Terry Goddard (D)
PHOENIX, Ariz. (Legal Newsline)-The legions of homeowners who have lost their homes in recent months is a major cause of the nation's current economic woes, Arizona Attorney General Terry Goddard said.
The Democratic attorney general and proponent of federal intervention in the housing crisis said in an open letter Monday that it's hard to overstate magnitude of the foreclosure tsunami that has touched virtually every corner of the nation.
He said nationally, about 4.6 million people, or one in 10 homeowners, are somewhere in the foreclosure process or delinquent in their housing payments, adding that record number of Americans are filing for bankruptcy.
"Across the nation, foreclosed properties are dragging down housing values and depressing the economy," Goddard wrote, noting that Arizona has one of the highest foreclosure rates in the nation.
He said voluntary efforts by mortgage servicers to reduce the number of struggling homeowners foreclosed upon have largely been ineffective.
"These efforts have been complicated by the securitizing of mortgages, making negotiated modifications extremely difficult," he said. "What's needed is a way to modify home loans that is fair to both homeowners and mortgage holders. Ideally, these adjustments would be worked out without creating a new bureaucracy and new costs for taxpayers."

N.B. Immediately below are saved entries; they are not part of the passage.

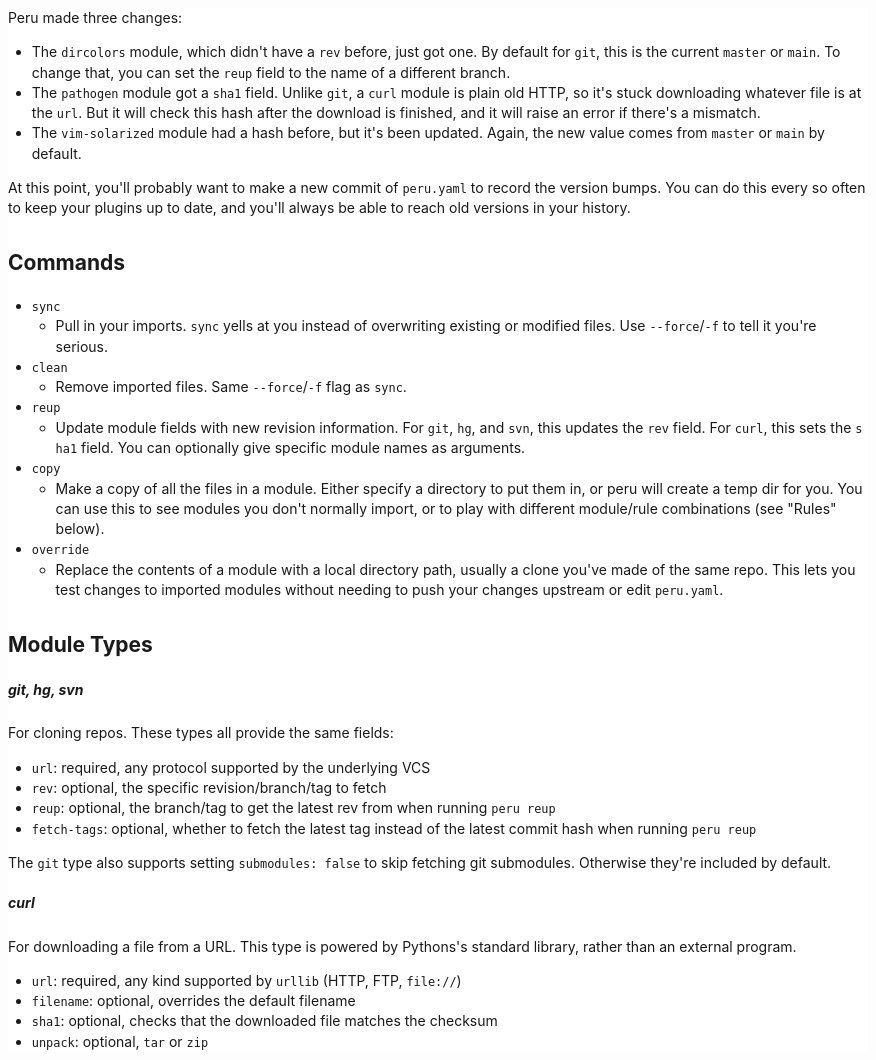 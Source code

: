 Peru made three changes:
- The `dircolors` module, which didn't have a `rev` before, just got one. By
  default for `git`, this is the current `master` or `main`. To change that,
  you can set the `reup` field to the name of a different branch.
- The `pathogen` module got a `sha1` field. Unlike `git`, a `curl` module is
  plain old HTTP, so it's stuck downloading whatever file is at the `url`. But
  it will check this hash after the download is finished, and it will raise an
  error if there's a mismatch.
- The `vim-solarized` module had a hash before, but it's been updated. Again,
  the new value comes from `master` or `main` by default.

At this point, you'll probably want to make a new commit of `peru.yaml` to
record the version bumps. You can do this every so often to keep your plugins
up to date, and you'll always be able to reach old versions in your history.

## Commands
- `sync`
  - Pull in your imports. `sync` yells at you instead of overwriting existing
    or modified files. Use `--force`/`-f` to tell it you're serious.
- `clean`
  - Remove imported files. Same `--force`/`-f` flag as `sync`.
- `reup`
  - Update module fields with new revision information. For `git`, `hg`, and
    `svn`, this updates the `rev` field. For `curl`, this sets the `sha1`
    field. You can optionally give specific module names as arguments.
- `copy`
  - Make a copy of all the files in a module. Either specify a directory to put
    them in, or peru will create a temp dir for you. You can use this to see
    modules you don't normally import, or to play with different module/rule
    combinations (see "Rules" below).
- `override`
  - Replace the contents of a module with a local directory path, usually a
    clone you've made of the same repo. This lets you test changes to imported
    modules without needing to push your changes upstream or edit `peru.yaml`.

## Module Types

##### git, hg, svn
For cloning repos. These types all provide the same fields:
- `url`: required, any protocol supported by the underlying VCS
- `rev`: optional, the specific revision/branch/tag to fetch
- `reup`: optional, the branch/tag to get the latest rev from when running
  `peru reup`
- `fetch-tags`: optional, whether to fetch the latest tag instead of the latest commit hash when running `peru reup`

The `git` type also supports setting `submodules: false` to skip
fetching git submodules. Otherwise they're included by default.

##### curl
For downloading a file from a URL. This type is powered by Pythons's standard
library, rather than an external program.
- `url`: required, any kind supported by `urllib` (HTTP, FTP, `file://`)
- `filename`: optional, overrides the default filename
- `sha1`: optional, checks that the downloaded file matches the checksum
- `unpack`: optional, `tar` or `zip`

In his My Turn column, Goddard reiterated his call on Congress to revise the U.S. Bankruptcy Code to allow federal judges to amend the terms of home mortgage loans. Last week, 21 other state attorneys general joined Goddard in calling for the law change.
"Judges would then have authority to reduce principal to bring it in line with a home's current market value, reduce the loan's interest rate, extend the loan's term, or make any combination of those three changes," he said, conceding that the American Bankers Association opposes the proposed change.
Goddard called the proposal a "win-win solution" for lenders and struggling homeowners.
He said in U.S. Bankruptcy Court modifications, lenders would likely receive lower payments, but likely more money than they would receive if the home was foreclosed upon and sat unsold.
"If we stem the tide of foreclosures in Arizona and across the country, the housing market will stabilize more quickly and help turn around the economy for everyone," he said.